WHAT IS NEEDED: Start at the line with "The desktop application submitted" in the records below, stop at the line with "create profiles, create", and return every line in that span exactly, the two end lines included.

---------- RECORD EXTRACTS

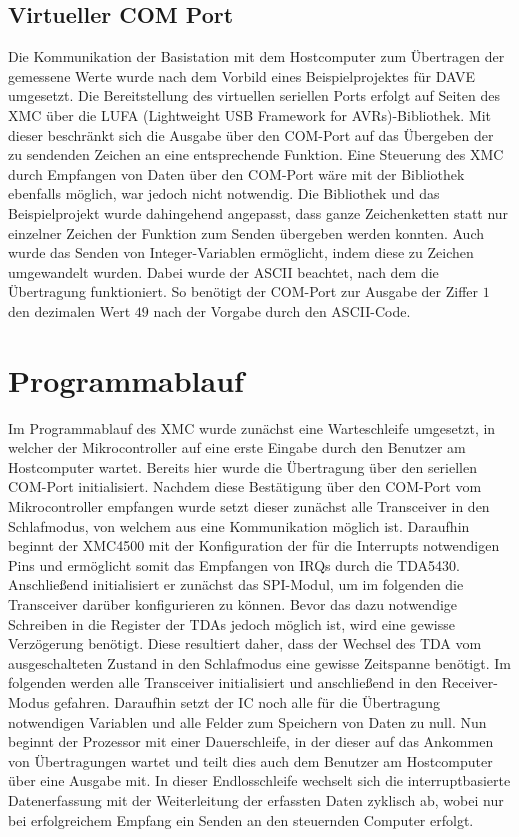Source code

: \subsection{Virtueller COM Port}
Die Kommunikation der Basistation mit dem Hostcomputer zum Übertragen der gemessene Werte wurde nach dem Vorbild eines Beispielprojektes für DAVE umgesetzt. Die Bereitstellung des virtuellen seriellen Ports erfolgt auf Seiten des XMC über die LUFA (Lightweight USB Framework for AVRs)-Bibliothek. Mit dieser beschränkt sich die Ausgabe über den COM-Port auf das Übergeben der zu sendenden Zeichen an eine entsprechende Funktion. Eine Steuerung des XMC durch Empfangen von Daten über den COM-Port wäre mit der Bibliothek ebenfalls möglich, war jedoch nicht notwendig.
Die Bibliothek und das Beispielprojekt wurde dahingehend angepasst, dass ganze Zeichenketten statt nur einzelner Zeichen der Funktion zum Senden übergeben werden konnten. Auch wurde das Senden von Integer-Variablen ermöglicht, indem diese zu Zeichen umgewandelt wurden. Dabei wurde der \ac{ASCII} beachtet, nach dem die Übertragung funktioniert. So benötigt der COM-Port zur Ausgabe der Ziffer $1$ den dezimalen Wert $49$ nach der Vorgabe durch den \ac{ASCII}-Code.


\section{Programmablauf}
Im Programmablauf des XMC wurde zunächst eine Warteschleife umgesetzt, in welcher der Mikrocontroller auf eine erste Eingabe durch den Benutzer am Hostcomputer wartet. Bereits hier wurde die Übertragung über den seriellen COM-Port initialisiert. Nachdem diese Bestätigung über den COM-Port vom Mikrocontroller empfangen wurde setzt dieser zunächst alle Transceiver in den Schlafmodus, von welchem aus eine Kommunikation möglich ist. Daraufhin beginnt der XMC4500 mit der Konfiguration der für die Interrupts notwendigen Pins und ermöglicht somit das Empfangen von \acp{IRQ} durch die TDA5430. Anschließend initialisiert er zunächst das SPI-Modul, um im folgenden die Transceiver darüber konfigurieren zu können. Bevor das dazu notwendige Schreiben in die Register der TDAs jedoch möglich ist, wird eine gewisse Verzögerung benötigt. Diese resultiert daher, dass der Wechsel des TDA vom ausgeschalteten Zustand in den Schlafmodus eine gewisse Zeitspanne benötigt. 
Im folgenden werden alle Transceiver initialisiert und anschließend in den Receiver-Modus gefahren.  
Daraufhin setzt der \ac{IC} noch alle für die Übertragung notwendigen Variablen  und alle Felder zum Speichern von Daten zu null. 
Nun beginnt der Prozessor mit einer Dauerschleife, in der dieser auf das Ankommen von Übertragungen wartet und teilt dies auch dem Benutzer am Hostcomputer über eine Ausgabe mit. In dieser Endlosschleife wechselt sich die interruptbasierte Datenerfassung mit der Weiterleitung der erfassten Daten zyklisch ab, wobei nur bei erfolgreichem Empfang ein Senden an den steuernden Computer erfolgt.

--------------------
---------- RECORD EXTRACTS

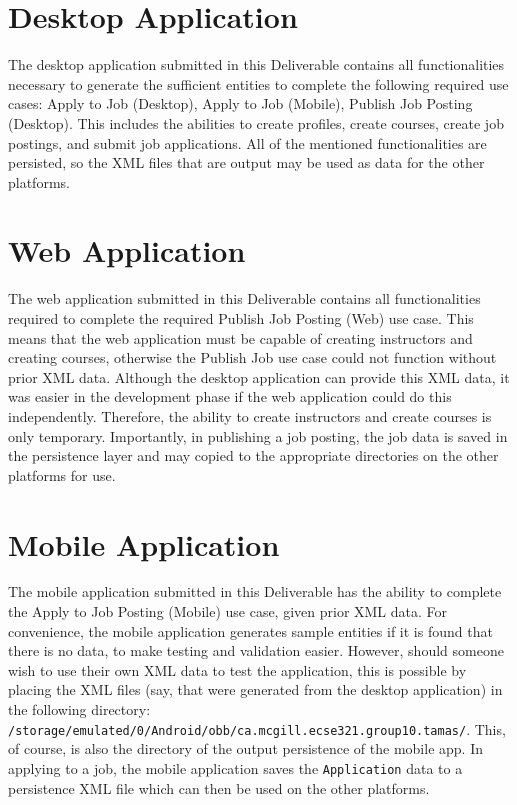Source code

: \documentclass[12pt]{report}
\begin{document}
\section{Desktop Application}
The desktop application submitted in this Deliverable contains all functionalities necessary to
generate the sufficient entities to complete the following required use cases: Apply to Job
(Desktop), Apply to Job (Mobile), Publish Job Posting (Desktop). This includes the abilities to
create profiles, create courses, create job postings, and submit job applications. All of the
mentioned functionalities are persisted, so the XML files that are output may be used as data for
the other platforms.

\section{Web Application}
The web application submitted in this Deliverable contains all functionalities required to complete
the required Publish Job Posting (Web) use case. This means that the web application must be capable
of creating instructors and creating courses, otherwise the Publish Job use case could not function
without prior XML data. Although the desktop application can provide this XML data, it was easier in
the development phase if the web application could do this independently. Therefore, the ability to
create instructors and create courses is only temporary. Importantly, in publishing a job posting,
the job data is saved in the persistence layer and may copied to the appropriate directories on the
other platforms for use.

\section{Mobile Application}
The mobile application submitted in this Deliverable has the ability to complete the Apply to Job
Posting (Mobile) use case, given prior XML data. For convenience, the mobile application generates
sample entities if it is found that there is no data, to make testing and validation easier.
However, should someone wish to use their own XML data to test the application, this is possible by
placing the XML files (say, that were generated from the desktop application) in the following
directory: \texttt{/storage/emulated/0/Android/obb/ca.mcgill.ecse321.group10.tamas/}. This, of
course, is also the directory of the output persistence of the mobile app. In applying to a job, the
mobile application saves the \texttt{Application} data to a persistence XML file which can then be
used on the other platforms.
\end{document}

--------------------

REPLY TO THE TASK:
The desktop application submitted in this Deliverable contains all functionalities necessary to
generate the sufficient entities to complete the following required use cases: Apply to Job
(Desktop), Apply to Job (Mobile), Publish Job Posting (Desktop). This includes the abilities to
create profiles, create courses, create job postings, and submit job applications. All of the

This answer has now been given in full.